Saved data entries
==============================

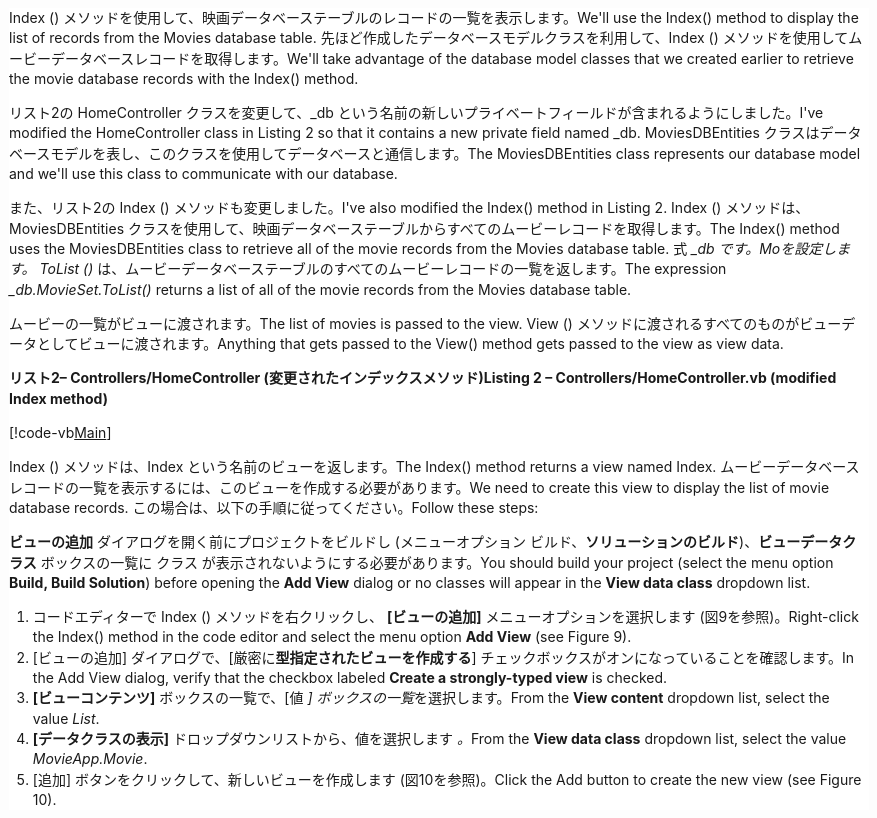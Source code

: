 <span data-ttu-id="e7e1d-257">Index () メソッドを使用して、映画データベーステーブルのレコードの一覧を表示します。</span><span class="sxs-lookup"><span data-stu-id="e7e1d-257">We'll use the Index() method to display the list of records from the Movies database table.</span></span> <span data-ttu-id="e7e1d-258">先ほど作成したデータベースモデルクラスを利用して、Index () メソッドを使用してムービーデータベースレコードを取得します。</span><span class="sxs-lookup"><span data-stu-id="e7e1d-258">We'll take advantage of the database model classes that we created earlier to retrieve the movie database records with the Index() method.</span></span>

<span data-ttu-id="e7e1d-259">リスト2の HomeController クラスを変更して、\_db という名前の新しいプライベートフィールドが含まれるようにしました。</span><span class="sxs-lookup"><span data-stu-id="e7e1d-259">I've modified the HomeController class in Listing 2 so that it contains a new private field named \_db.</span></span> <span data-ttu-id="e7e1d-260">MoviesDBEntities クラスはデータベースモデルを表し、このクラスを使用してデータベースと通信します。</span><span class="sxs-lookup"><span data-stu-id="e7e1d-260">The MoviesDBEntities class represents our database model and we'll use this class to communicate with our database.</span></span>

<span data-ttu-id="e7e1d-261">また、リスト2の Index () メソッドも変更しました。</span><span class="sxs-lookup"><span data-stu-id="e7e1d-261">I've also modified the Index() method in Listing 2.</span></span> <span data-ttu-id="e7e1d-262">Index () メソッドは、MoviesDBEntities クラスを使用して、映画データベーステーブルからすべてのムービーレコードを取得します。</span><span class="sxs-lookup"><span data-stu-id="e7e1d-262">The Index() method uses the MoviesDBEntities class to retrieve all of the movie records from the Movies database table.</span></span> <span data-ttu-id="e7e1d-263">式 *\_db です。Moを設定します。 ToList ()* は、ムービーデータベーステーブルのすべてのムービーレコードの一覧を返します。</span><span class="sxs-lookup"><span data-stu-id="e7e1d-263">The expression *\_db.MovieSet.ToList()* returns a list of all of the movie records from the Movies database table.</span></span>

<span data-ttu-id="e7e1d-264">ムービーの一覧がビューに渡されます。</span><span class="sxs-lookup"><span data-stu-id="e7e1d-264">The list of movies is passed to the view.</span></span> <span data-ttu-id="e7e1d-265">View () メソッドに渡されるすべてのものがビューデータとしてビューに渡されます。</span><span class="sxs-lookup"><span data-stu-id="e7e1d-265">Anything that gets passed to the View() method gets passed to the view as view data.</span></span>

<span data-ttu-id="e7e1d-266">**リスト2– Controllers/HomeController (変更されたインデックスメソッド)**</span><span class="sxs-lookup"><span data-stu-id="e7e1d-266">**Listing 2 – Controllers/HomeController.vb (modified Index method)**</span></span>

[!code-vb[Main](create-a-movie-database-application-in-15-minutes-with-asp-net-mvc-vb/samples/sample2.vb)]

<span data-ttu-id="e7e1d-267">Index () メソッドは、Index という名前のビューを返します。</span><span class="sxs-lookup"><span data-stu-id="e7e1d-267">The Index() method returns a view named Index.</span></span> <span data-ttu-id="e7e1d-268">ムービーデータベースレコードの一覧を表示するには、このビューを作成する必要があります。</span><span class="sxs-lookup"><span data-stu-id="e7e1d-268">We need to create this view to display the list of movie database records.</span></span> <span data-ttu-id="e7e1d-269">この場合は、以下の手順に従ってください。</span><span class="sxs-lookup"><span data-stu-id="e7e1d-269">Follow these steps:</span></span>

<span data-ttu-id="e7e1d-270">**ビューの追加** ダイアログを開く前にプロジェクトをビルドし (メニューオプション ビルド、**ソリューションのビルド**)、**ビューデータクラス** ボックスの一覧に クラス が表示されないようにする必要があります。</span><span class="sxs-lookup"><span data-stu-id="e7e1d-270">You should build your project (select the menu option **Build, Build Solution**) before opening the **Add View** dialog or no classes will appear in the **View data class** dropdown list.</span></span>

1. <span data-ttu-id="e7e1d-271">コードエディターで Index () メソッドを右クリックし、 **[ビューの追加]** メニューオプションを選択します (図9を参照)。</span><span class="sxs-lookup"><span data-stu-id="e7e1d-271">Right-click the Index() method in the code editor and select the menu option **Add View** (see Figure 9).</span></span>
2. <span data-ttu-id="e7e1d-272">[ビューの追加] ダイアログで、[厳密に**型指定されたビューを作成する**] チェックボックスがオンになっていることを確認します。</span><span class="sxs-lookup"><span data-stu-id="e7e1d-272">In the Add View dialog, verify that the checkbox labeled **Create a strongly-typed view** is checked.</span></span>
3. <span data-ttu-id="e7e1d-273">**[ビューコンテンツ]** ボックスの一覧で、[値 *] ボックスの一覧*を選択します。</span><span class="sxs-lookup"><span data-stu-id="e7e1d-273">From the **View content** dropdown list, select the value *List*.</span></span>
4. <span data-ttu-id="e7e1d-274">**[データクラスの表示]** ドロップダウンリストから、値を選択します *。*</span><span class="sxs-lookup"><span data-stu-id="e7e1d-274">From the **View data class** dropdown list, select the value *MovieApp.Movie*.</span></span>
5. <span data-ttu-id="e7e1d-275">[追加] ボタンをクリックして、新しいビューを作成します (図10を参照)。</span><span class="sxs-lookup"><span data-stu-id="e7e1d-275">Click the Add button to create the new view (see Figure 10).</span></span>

==============================

§ Problem to solve: Scan the entries above for the line containing "view** is checked.</span></span>", and copy it and all lines after it exactly, down to and including the line containing "the value *MovieApp.Movie*.</span></span>".

§ Exercise response:
2. <span data-ttu-id="e7e1d-272">[ビューの追加] ダイアログで、[厳密に**型指定されたビューを作成する**] チェックボックスがオンになっていることを確認します。</span><span class="sxs-lookup"><span data-stu-id="e7e1d-272">In the Add View dialog, verify that the checkbox labeled **Create a strongly-typed view** is checked.</span></span>
3. <span data-ttu-id="e7e1d-273">**[ビューコンテンツ]** ボックスの一覧で、[値 *] ボックスの一覧*を選択します。</span><span class="sxs-lookup"><span data-stu-id="e7e1d-273">From the **View content** dropdown list, select the value *List*.</span></span>
4. <span data-ttu-id="e7e1d-274">**[データクラスの表示]** ドロップダウンリストから、値を選択します *。*</span><span class="sxs-lookup"><span data-stu-id="e7e1d-274">From the **View data class** dropdown list, select the value *MovieApp.Movie*.</span></span>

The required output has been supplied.